Spazi aerei chiusi nel Golfo: quando la sicurezza spegne l’aviazione civile
La sospensione dei collegamenti è maturata mentre erano in corso operazioni militari e ripercussioni regionali che hanno coinvolto l’area mediorientale, con effetti arrivati fino agli Emirati. In questo quadro, Dubai ha temporaneamente bloccato o limitato i voli per ragioni di sicurezza, e i collegamenti verso l’Italia — almeno sul fronte dei voli commerciali programmati — sono rimasti a terra. È il tipico effetto domino delle crisi aeree: quando si chiudono corridoi e rotte, la rete del traffico civile si inceppa rapidamente, con cancellazioni e riprotezioni che non dipendono dal singolo passeggero, ma dalla praticabilità stessa degli itinerari.
Il vertice di governo “a distanza”: Crosetto collegato, ma non a Palazzo Chigi
Nonostante l’impossibilità di essere fisicamente a Roma, Crosetto ha partecipato in videoconferenza alle riunioni convocate in Italia per fare il punto sulla crisi. In particolare, il ministro ha preso parte in collegamento al vertice tenuto sabato 28 febbraio a Palazzo Chigi, mentre l’escalation e le misure di sicurezza sul traffico aereo impedivano il suo rientro.

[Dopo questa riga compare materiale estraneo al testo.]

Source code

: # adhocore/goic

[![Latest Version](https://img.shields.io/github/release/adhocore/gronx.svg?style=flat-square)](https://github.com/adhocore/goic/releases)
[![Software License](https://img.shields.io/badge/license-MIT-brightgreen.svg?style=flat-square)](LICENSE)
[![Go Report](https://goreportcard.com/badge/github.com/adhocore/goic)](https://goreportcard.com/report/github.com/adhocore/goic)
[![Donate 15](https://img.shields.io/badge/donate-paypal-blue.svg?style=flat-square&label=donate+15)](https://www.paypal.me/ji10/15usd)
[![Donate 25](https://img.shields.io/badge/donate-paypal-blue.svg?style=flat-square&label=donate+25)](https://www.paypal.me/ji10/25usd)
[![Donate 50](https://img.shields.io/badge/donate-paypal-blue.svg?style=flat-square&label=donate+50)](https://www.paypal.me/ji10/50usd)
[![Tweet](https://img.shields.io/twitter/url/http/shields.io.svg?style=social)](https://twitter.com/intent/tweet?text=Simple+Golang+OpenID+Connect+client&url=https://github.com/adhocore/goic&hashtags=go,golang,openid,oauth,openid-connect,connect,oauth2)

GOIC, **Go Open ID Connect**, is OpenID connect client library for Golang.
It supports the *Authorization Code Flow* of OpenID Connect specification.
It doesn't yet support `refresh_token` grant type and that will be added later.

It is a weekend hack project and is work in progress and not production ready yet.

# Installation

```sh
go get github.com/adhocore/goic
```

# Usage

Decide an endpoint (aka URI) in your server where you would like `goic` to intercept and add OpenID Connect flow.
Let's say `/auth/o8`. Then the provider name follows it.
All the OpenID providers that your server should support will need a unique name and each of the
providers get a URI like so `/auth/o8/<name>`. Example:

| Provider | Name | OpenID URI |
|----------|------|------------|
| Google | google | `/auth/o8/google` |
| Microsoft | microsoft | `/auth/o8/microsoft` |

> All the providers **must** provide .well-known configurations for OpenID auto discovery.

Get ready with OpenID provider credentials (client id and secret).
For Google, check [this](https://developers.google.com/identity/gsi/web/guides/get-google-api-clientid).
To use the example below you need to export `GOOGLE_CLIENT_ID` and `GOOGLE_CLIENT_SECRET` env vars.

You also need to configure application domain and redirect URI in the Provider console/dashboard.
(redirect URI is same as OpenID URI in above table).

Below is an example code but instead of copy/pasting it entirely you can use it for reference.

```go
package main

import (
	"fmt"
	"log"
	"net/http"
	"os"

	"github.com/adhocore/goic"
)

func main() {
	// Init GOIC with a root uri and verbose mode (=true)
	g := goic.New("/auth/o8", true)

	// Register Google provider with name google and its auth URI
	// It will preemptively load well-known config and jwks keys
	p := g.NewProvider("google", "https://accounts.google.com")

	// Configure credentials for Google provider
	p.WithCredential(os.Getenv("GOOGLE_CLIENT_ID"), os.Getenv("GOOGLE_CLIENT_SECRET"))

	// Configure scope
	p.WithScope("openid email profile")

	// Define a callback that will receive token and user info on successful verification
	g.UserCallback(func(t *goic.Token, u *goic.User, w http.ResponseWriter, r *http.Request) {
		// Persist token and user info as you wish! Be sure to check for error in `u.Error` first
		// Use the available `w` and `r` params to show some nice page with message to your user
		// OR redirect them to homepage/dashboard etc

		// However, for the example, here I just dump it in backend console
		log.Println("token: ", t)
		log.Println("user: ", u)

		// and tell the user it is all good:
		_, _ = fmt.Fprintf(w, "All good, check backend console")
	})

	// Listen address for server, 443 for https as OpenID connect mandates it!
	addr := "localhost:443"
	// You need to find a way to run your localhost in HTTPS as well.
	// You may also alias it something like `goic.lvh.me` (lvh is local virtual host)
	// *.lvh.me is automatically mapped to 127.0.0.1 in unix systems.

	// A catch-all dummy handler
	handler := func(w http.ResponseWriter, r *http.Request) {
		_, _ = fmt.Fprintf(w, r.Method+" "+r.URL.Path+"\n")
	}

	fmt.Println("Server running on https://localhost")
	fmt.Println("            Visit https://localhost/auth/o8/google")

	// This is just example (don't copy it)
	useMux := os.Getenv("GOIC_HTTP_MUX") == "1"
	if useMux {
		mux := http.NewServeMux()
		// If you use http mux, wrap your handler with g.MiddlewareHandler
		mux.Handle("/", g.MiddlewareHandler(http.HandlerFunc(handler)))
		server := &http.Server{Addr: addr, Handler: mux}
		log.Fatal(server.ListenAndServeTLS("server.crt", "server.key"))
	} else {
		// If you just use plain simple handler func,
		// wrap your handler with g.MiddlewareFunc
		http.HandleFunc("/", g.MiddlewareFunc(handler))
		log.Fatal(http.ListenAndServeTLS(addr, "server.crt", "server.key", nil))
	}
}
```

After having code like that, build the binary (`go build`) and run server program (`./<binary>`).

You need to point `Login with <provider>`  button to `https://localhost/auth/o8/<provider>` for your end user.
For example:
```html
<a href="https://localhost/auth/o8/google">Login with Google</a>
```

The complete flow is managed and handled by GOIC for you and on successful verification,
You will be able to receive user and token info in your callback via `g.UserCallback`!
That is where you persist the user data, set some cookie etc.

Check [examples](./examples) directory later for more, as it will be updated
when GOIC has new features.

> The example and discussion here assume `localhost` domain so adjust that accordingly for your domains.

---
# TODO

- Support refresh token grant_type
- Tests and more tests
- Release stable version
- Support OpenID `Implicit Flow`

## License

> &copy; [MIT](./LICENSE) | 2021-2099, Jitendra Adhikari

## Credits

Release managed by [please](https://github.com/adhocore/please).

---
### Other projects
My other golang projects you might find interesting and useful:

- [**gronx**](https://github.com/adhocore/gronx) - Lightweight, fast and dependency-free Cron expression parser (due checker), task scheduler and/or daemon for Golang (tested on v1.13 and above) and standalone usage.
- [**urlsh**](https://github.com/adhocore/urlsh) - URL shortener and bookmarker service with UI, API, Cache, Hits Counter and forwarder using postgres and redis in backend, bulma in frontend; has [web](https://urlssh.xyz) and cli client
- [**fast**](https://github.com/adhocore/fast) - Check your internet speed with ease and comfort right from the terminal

Da disservizio a “caso”: l’opposizione attacca e parla di marginalità internazionale
La vicenda si è trasformata in poche ore in un terreno di scontro politico. Il Movimento 5 Stelle ha puntato il dito contro l’Esecutivo sostenendo che l’episodio sarebbe la prova di una presunta marginalità internazionale dell’Italia, legando la criticità logistica — un ministro della Difesa fermo all’estero mentre si apre una nuova fase di tensione regionale — a una lettura politica più ampia della postura del governo sulla scena globale.

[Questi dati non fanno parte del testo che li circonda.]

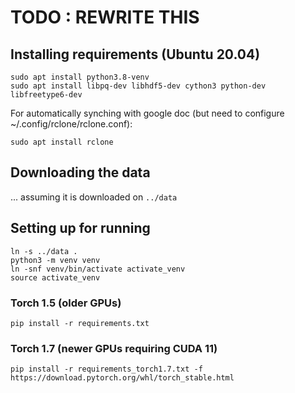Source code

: # TODO : REWRITE THIS


## Installing requirements (Ubuntu 20.04)
```
sudo apt install python3.8-venv
sudo apt install libpq-dev libhdf5-dev cython3 python-dev libfreetype6-dev
```

For automatically synching with google doc (but need to configure ~/.config/rclone/rclone.conf):
```
sudo apt install rclone
```

## Downloading the data
... assuming it is downloaded on `../data`

## Setting up for running
```
ln -s ../data .
python3 -m venv venv
ln -snf venv/bin/activate activate_venv
source activate_venv
```

### Torch 1.5 (older GPUs)
```
pip install -r requirements.txt
```

### Torch 1.7 (newer GPUs requiring CUDA 11)
```
pip install -r requirements_torch1.7.txt -f https://download.pytorch.org/whl/torch_stable.html
```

La replica della maggioranza: “strumentalizzazione”, non solidarietà
Dal fronte della maggioranza e dall’area politica in cui milita Crosetto è arrivata una risposta dura: l’accusa è quella di strumentalizzare una situazione delicata, in cui si intrecciano sicurezza internazionale e trasporti civili, invece di auspicare un rientro rapido e in sicurezza non solo del ministro, ma anche dei connazionali coinvolti dai blocchi e dalle cancellazioni nell’area.
Nel botta e risposta si inserisce anche la replica di Fratelli d’Italia attraverso il deputato Mauro Malaguti, che contesta l’impostazione dell’attacco pentastellato e ribalta l’argomento sul piano del rispetto istituzionale e della tutela dei cittadini: secondo la maggioranza, l’opposizione avrebbe preferito la polemica alla prudenza.

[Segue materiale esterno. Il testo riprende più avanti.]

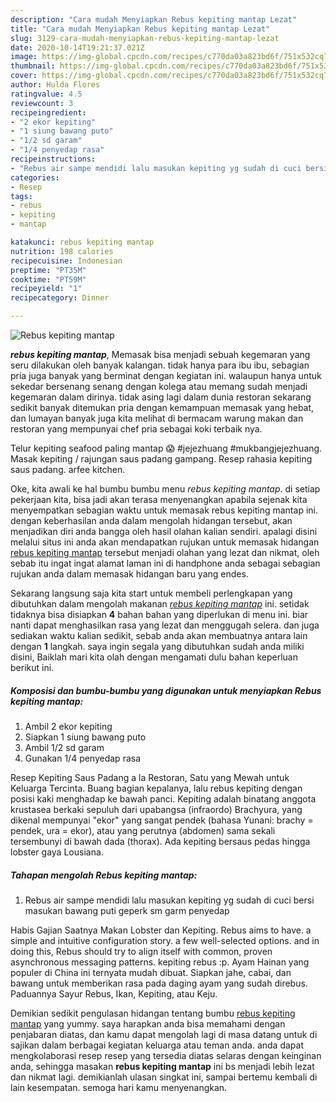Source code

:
 ```yaml
---
description: "Cara mudah Menyiapkan Rebus kepiting mantap Lezat"
title: "Cara mudah Menyiapkan Rebus kepiting mantap Lezat"
slug: 3129-cara-mudah-menyiapkan-rebus-kepiting-mantap-lezat
date: 2020-10-14T19:21:37.021Z
image: https://img-global.cpcdn.com/recipes/c770da03a823bd6f/751x532cq70/rebus-kepiting-mantap-foto-resep-utama.jpg
thumbnail: https://img-global.cpcdn.com/recipes/c770da03a823bd6f/751x532cq70/rebus-kepiting-mantap-foto-resep-utama.jpg
cover: https://img-global.cpcdn.com/recipes/c770da03a823bd6f/751x532cq70/rebus-kepiting-mantap-foto-resep-utama.jpg
author: Hulda Flores
ratingvalue: 4.5
reviewcount: 3
recipeingredient:
- "2 ekor kepiting"
- "1 siung bawang puto"
- "1/2 sd garam"
- "1/4 penyedap rasa"
recipeinstructions:
- "Rebus air sampe mendidi lalu masukan kepiting yg sudah di cuci bersi masukan bawang puti geperk sm garm penyedap"
categories:
- Resep
tags:
- rebus
- kepiting
- mantap

katakunci: rebus kepiting mantap 
nutrition: 198 calories
recipecuisine: Indonesian
preptime: "PT35M"
cooktime: "PT59M"
recipeyield: "1"
recipecategory: Dinner

---
```



![Rebus kepiting mantap](https://img-global.cpcdn.com/recipes/c770da03a823bd6f/751x532cq70/rebus-kepiting-mantap-foto-resep-utama.jpg)

<b><i>rebus kepiting mantap</i></b>, Memasak bisa menjadi sebuah kegemaran yang seru dilakukan oleh banyak kalangan. tidak hanya para ibu ibu, sebagian pria juga banyak yang berminat dengan kegiatan ini. walaupun hanya untuk sekedar bersenang senang dengan kolega atau memang sudah menjadi kegemaran dalam dirinya. tidak asing lagi dalam dunia restoran sekarang sedikit banyak ditemukan pria dengan kemampuan memasak yang hebat, dan lumayan banyak juga kita melihat di bermacam warung makan dan restoran yang mempunyai chef pria sebagai koki terbaik nya.

Telur kepiting seafood paling mantap 😱 #jejezhuang #mukbangjejezhuang. Masak kepiting / rajungan saus padang gampang. Resep rahasia kepiting saus padang. arfee kitchen.

Oke, kita awali ke hal bumbu bumbu menu <i>rebus kepiting mantap</i>. di setiap pekerjaan kita, bisa jadi akan terasa menyenangkan apabila sejenak kita menyempatkan sebagian waktu untuk memasak rebus kepiting mantap ini. dengan keberhasilan anda dalam mengolah hidangan tersebut, akan menjadikan diri anda bangga oleh hasil olahan kalian sendiri. apalagi disini melalui situs ini anda akan mendapatkan rujukan untuk memasak hidangan <u>rebus kepiting mantap</u> tersebut menjadi olahan yang lezat dan nikmat, oleh sebab itu ingat ingat alamat laman ini di handphone anda sebagai sebagian rujukan anda dalam memasak hidangan baru yang endes.


Sekarang langsung saja kita start untuk membeli perlengkapan yang dibutuhkan dalam mengolah makanan <u><i>rebus kepiting mantap</i></u> ini. setidak tidaknya bisa disiapkan <b>4</b> bahan bahan yang diperlukan di menu ini. biar nanti dapat menghasilkan rasa yang lezat dan menggugah selera. dan juga sediakan waktu kalian sedikit, sebab anda akan membuatnya antara lain dengan <b>1</b> langkah. saya ingin segala yang dibutuhkan sudah anda miliki disini, Baiklah mari kita olah dengan mengamati dulu bahan keperluan berikut ini.

<!--inarticleads1-->

##### Komposisi dan bumbu-bumbu yang digunakan untuk menyiapkan Rebus kepiting mantap:

1. Ambil 2 ekor kepiting
1. Siapkan 1 siung bawang puto
1. Ambil 1/2 sd garam
1. Gunakan 1/4 penyedap rasa


Resep Kepiting Saus Padang a la Restoran, Satu yang Mewah untuk Keluarga Tercinta. Buang bagian kepalanya, lalu rebus kepiting dengan posisi kaki menghadap ke bawah panci. Kepiting adalah binatang anggota krustasea berkaki sepuluh dari upabangsa (infraordo) Brachyura, yang dikenal mempunyai &#34;ekor&#34; yang sangat pendek (bahasa Yunani: brachy = pendek, ura = ekor), atau yang perutnya (abdomen) sama sekali tersembunyi di bawah dada (thorax). Ada kepiting bersaus pedas hingga lobster gaya Lousiana. 

<!--inarticleads2-->

##### Tahapan mengolah Rebus kepiting mantap:

1. Rebus air sampe mendidi lalu masukan kepiting yg sudah di cuci bersi masukan bawang puti geperk sm garm penyedap


Habis Gajian Saatnya Makan Lobster dan Kepiting. Rebus aims to have. a simple and intuitive configuration story. a few well-selected options. and in doing this, Rebus should try to align itself with common, proven asynchronous messaging patterns. kepiting rebus :p. Ayam Hainan yang populer di China ini ternyata mudah dibuat. Siapkan jahe, cabai, dan bawang untuk memberikan rasa pada daging ayam yang sudah direbus. Paduannya Sayur Rebus, Ikan, Kepiting, atau Keju. 

Demikian sedikit pengulasan hidangan tentang bumbu <u>rebus kepiting mantap</u> yang yummy. saya harapkan anda bisa memahami dengan penjabaran diatas, dan kamu dapat mengolah lagi di masa datang untuk di sajikan dalam berbagai kegiatan keluarga atau teman anda. anda dapat mengkolaborasi resep resep yang tersedia diatas selaras dengan keinginan anda, sehingga masakan <b>rebus kepiting mantap</b> ini bs menjadi lebih lezat dan nikmat lagi. demikianlah ulasan singkat ini, sampai bertemu kembali di lain kesempatan. semoga hari kamu menyenangkan.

Le domande sul viaggio: intelligence informata o no? I dubbi restano sullo sfondo
A rendere ancora più sensibile la vicenda è il capitolo, politicamente esplosivo, delle modalità di pianificazione del viaggio. L’opposizione solleva interrogativi sul fatto che i servizi di intelligence fossero o meno a conoscenza dello spostamento del ministro a Dubai. Al momento, tuttavia, non risultano conferme ufficiali su eventuali falle informative: il tema resta evocato nel confronto politico, ma senza elementi pubblici definitivi che certifichino responsabilità o omissioni.
Crisi in evoluzione e monitoraggio: Roma segue la situazione e i connazionali nell’area
Sul tavolo resta la sostanza: una crisi regionale che impatta sulla mobilità e sulla sicurezza, e un governo che — mentre gestisce il confronto politico interno — è chiamato a monitorare l’evoluzione e a tutelare i connazionali presenti negli Emirati Arabi Uniti e nelle aree coinvolte dalla tensione. Nel frattempo, la realtà operativa è quella di un rientro legato a una variabile che non si vota in Parlamento: la riapertura effettiva delle rotte aeree e la ripartenza dei collegamenti civili in condizioni di sicurezza.